_Exercise brief_.
All entries are to be transcribed exactly. Pictures are not part of the copy.

(Pictures paired with source code)
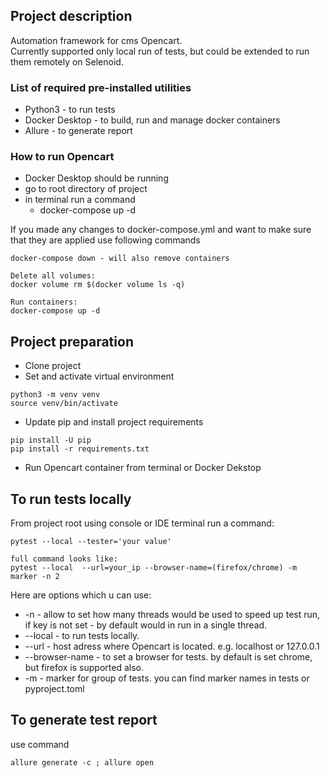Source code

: ## Project description
Automation framework for cms Opencart.  
Currently supported only local run of tests, but could be extended to run them remotely on Selenoid.  

### List of required pre-installed utilities
* Python3 - to run tests
* Docker Desktop - to build, run and manage docker containers
* Allure - to generate report

### How to run Opencart
* Docker Desktop should be running
* go to root directory of project
* in terminal run a command
  * docker-compose up -d
  
If you made any changes to docker-compose.yml and want to make sure that they are applied use following commands
```
docker-compose down - will also remove containers

Delete all volumes:
docker volume rm $(docker volume ls -q)

Run containers:
docker-compose up -d
```
## Project preparation
* Clone project
* Set and activate virtual environment
```
python3 -m venv venv
source venv/bin/activate
```
* Update pip and install project requirements
```
pip install -U pip
pip install -r requirements.txt
```
* Run Opencart container from terminal or Docker Dekstop

## To run tests locally
From project root using console or IDE terminal run a command:
```
pytest --local --tester='your value'

full command looks like:
pytest --local  --url=your_ip --browser-name=(firefox/chrome) -m marker -n 2
```
Here are options which u can use:  
* -n - allow to set how many threads would be used to speed up test run, if key is not set - by default would in run in a single thread.
* --local - to run tests locally.
* --url - host adress where Opencart is located. e.g. localhost or 127.0.0.1 
* --browser-name - to set a browser for tests. by default is set chrome, but firefox is supported also.
* -m - marker for group of tests. you can find marker names in tests or pyproject.toml

## To generate test report
use command
```
allure generate -c ; allure open
```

_Exercise response_.
Source code

: ## Project description
Automation framework for cms Opencart.  
Currently supported only local run of tests, but could be extended to run them remotely on Selenoid.  

### List of required pre-installed utilities
* Python3 - to run tests
* Docker Desktop - to build, run and manage docker containers
* Allure - to generate report

### How to run Opencart
* Docker Desktop should be running
* go to root directory of project
* in terminal run a command
  * docker-compose up -d
  
If you made any changes to docker-compose.yml and want to make sure that they are applied use following commands
```
docker-compose down - will also remove containers

Delete all volumes:
docker volume rm $(docker volume ls -q)

Run containers:
docker-compose up -d
```
## Project preparation
* Clone project
* Set and activate virtual environment
```
python3 -m venv venv
source venv/bin/activate
```
* Update pip and install project requirements
```
pip install -U pip
pip install -r requirements.txt
```
* Run Opencart container from terminal or Docker Dekstop

## To run tests locally
From project root using console or IDE terminal run a command:
```
pytest --local --tester='your value'

full command looks like:
pytest --local  --url=your_ip --browser-name=(firefox/chrome) -m marker -n 2
```
Here are options which u can use:  
* -n - allow to set how many threads would be used to speed up test run, if key is not set - by default would in run in a single thread.
* --local - to run tests locally.
* --url - host adress where Opencart is located. e.g. localhost or 127.0.0.1 
* --browser-name - to set a browser for tests. by default is set chrome, but firefox is supported also.
* -m - marker for group of tests. you can find marker names in tests or pyproject.toml

## To generate test report
use command
```
allure generate -c ; allure open
```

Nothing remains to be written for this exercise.